Search results clustering
Current SPIRES and CDS differences in author searching
Currently there is a considerable difference in author searches between SPIRES and CDS as far as precision/recall is concerned. E.g. if you search for
"Ellis, J R" in CDS, you will obtain
exact results only followed by a
box with proposed similar author names:
See also: similar author names
1 Ellis, John Rolfe
746 Ellis, Jonathan Richard
1 Ellis, Juanita
see
Ellis, J R at CDS
,
so that the end users can see potentially interesting similar (in some
cases identical) author names and can check them out further if they
wish.
SPIRES directly enriches the user query with
similar results right from the start, which is often what users want,
but which may also lead to false positives. E.g. compare the CDS and
SPIRES results for "Ellis, Jacqueline":
Ellis, Jacqueline in CDS
,
Ellis, Jacqueline in SPIRES
.
The Invenio software comes with the CDS behaviour by default, but it
can be easily altered to mimic the SPIRES behaviour if we consider
this to be a better default. Note that there was already a question
in this direction in the recent
HEP IS poll.
Search results clustering in Inspire: a proposal
1. The strict-or-loose matching behaviour should be user configurable.
2. As for choosing the default behaviour, we can possibly come up with a
compromise between currently-somewhat-strict CDS and
currently-somewhat-loose SPIRES. One idea would be to propose
built-in clustering by author names for author searches by default,
along the lines of what we already do for clustering by collections
for any query:
higgs boson at CDS
.
An ASCII art of how it could look like. For collections:
| Query: higgs boson Found 1234 hits in 0.50 seconds.
|
| Results split by collections:
| All results (1234) Preprints (768) Books (20) Videos (350) [more]
|
| 1. On the foo and bar...
for authors searches:
| Query: Ellis J Found 1234 hits in 0.50 seconds.
|
| Results split by author names:
| All results (1234) Ellis, John (895) Ellis, Juanita (333) [...]
|
| 1. On the foo and bar...
with cluster names being of course clickable and expandable etc.

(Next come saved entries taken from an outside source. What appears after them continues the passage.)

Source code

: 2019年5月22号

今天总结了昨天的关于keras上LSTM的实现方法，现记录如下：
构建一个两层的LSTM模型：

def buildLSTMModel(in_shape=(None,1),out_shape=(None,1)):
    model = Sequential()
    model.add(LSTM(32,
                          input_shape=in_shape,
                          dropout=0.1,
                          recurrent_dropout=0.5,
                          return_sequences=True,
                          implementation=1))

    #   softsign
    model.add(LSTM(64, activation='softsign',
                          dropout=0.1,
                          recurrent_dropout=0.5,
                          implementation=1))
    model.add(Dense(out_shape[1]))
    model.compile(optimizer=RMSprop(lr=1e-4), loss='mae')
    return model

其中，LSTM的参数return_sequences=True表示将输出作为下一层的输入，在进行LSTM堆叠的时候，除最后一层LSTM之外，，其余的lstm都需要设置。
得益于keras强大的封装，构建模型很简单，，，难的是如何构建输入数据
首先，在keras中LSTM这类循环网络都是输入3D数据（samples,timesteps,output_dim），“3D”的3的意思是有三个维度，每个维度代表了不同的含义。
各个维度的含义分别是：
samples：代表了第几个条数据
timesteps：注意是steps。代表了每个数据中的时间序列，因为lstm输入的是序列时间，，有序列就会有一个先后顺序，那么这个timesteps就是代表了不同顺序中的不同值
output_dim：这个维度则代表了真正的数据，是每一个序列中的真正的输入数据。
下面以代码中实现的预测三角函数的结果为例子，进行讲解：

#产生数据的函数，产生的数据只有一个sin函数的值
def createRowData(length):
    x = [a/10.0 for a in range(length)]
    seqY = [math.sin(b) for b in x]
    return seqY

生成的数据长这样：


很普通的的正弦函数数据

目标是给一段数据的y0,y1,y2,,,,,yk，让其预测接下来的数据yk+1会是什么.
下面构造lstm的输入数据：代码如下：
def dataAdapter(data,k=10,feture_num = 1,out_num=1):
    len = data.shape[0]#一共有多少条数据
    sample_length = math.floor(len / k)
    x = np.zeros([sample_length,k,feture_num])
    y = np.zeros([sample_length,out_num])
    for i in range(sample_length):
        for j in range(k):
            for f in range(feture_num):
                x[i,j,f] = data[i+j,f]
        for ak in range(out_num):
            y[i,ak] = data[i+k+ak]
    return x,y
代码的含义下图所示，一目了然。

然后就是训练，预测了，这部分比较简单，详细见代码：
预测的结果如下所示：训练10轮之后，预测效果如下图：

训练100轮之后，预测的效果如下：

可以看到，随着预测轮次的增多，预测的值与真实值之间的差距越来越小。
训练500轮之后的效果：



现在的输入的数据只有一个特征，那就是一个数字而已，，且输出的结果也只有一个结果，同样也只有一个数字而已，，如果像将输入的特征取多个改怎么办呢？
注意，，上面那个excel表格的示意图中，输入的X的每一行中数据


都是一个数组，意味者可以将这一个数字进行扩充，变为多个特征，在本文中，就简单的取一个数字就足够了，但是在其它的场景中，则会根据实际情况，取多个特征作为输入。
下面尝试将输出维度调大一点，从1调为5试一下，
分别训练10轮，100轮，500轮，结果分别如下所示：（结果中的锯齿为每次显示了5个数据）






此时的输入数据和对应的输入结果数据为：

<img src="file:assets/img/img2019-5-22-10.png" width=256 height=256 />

Note that once we shall have processed all the fulltext files with the
BibClassify keyword extractor to get the automatic keywords according
to HEP RDF taxonomy, we can propose similarly an
option to cluster the search results by keywords. Kind of what
Vivisimo is doing
higgs boson at Vivisimo
.
Yet another example of the kind is the clustering of book searches
according to Dewey classification system. Some Invenio clients use
virtual collections for this:
MeIND
.
All these can be thought of as being "search results navigators",
helping users to navigate inside, or disambiguate, search results.

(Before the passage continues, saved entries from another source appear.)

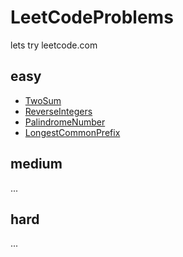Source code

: # LeetCodeProblems
lets try leetcode.com

## easy
- [TwoSum](https://github.com/Striker007/LeetCodeProblems/tree/master/hashtable/1_TwoSum)
- [ReverseIntegers](https://github.com/Striker007/LeetCodeProblems/tree/master/math/7_ReverseInteger)
- [PalindromeNumber](https://github.com/Striker007/LeetCodeProblems/tree/master/math/9_PalindromeNumber)
- [LongestCommonPrefix](https://github.com/Striker007/LeetCodeProblems/tree/master/math/14_LongestCommonPrefix)

## medium
...

## hard
...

We can improve the current "cluster by collection" functionality of
Invenio to fit all these use cases, starting by the author search.
--
TiborSimko - 26 Jun 2007
Note that I think that this in general a wonderful idea, however, most users want something that works mostly right, most of the time, and the SPIRES
algorithm should probably be the
default default.
This is especially important for searches based on author that result not in sets of papers, but instead in citation statistics. These searches need to present results quickly, not after several clicks. Having a disambiguation option on the page with the
default (rather than minimally combined) results would be the ideal way, in my mind. In other words, take the current SPIRES output, and add a disambiguation method on the same page. Users who know what they are doing are not slowed down, but others can refine based on the clustering
--
TravisBrooks - 27 Jun 2007
It is also worth noting the results of the poll.

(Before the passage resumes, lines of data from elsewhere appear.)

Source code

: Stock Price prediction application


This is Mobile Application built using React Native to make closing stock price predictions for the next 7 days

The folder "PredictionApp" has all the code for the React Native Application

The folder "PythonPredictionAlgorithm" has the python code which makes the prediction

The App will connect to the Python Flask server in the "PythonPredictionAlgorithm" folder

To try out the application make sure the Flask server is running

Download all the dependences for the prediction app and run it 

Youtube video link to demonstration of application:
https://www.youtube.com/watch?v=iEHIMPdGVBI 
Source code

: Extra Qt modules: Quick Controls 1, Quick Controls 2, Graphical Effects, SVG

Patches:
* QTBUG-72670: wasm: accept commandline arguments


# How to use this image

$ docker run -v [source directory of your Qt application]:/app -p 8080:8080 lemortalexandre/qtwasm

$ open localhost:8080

When you search, which do you prefer? (answered by 74% of respondents)
- 34% To be suggested alternatives to refine your search
- 33% To search for a precise term and get precise results only
- 26% That your search is automatically extended to synonyms and closer terms (little noise but few hits)
- 4% That your search is automatically extended to a wide range of synonyms and close matches (more hits but more noise)
--
SalvatoreMele - 27 Jun 2007